§ Input for this task:
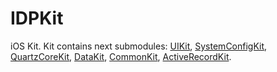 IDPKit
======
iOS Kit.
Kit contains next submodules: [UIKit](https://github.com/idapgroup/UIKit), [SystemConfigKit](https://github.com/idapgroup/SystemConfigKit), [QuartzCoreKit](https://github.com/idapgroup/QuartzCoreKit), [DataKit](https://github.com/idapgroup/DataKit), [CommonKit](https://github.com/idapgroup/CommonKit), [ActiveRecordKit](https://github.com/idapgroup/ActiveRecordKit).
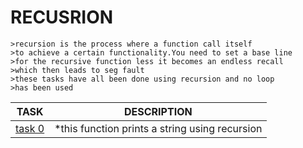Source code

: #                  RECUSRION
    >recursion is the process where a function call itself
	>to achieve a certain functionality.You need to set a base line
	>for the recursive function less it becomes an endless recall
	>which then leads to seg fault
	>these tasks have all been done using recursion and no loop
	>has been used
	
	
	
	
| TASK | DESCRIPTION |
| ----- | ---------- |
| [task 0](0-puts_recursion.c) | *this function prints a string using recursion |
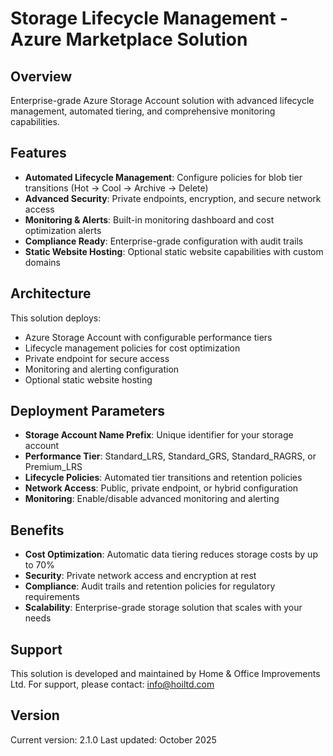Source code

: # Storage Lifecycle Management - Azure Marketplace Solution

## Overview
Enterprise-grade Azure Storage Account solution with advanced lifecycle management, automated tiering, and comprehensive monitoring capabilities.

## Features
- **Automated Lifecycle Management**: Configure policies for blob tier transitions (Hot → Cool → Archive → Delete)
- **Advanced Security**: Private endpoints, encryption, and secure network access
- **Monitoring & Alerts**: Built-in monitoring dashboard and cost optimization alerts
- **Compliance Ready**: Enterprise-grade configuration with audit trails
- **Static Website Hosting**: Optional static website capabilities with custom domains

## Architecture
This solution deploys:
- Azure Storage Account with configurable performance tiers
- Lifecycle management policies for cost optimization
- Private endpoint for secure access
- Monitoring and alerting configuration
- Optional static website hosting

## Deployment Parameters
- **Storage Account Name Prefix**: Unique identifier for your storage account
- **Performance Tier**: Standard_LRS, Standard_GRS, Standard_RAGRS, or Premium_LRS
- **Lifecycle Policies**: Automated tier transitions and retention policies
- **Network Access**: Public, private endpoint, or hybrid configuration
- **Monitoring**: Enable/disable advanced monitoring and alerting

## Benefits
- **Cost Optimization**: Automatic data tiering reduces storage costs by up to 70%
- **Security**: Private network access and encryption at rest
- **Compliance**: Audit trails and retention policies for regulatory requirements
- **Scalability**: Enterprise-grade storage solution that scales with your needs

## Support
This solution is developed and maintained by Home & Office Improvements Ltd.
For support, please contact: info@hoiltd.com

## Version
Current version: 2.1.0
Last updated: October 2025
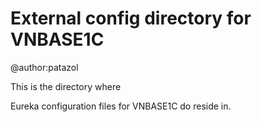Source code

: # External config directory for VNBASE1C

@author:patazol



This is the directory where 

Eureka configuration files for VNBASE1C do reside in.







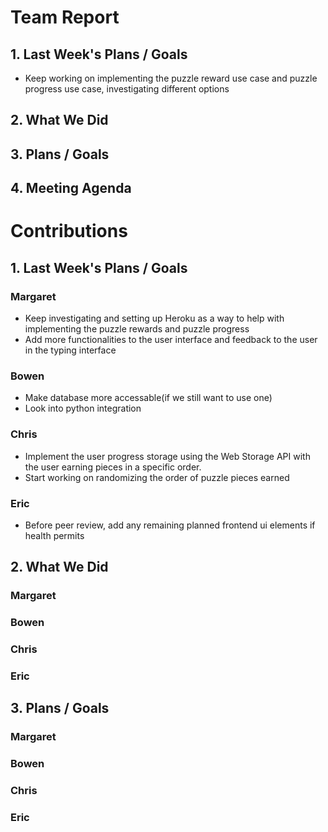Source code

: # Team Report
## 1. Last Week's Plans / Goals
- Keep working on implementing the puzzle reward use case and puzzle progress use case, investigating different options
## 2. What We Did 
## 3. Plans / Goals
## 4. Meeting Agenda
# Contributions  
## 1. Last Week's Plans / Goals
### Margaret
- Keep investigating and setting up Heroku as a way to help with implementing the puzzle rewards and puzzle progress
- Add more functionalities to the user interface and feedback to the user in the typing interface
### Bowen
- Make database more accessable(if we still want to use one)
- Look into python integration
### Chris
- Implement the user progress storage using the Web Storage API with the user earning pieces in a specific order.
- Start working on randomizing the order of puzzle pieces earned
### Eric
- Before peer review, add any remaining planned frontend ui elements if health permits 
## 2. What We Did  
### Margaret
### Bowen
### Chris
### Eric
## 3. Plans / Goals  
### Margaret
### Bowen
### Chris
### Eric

§ Exercise:
Return each line of the data where the word "static" appears.

§ Solved problem:
- **Static Website Hosting**: Optional static website capabilities with custom domains
- Optional static website hosting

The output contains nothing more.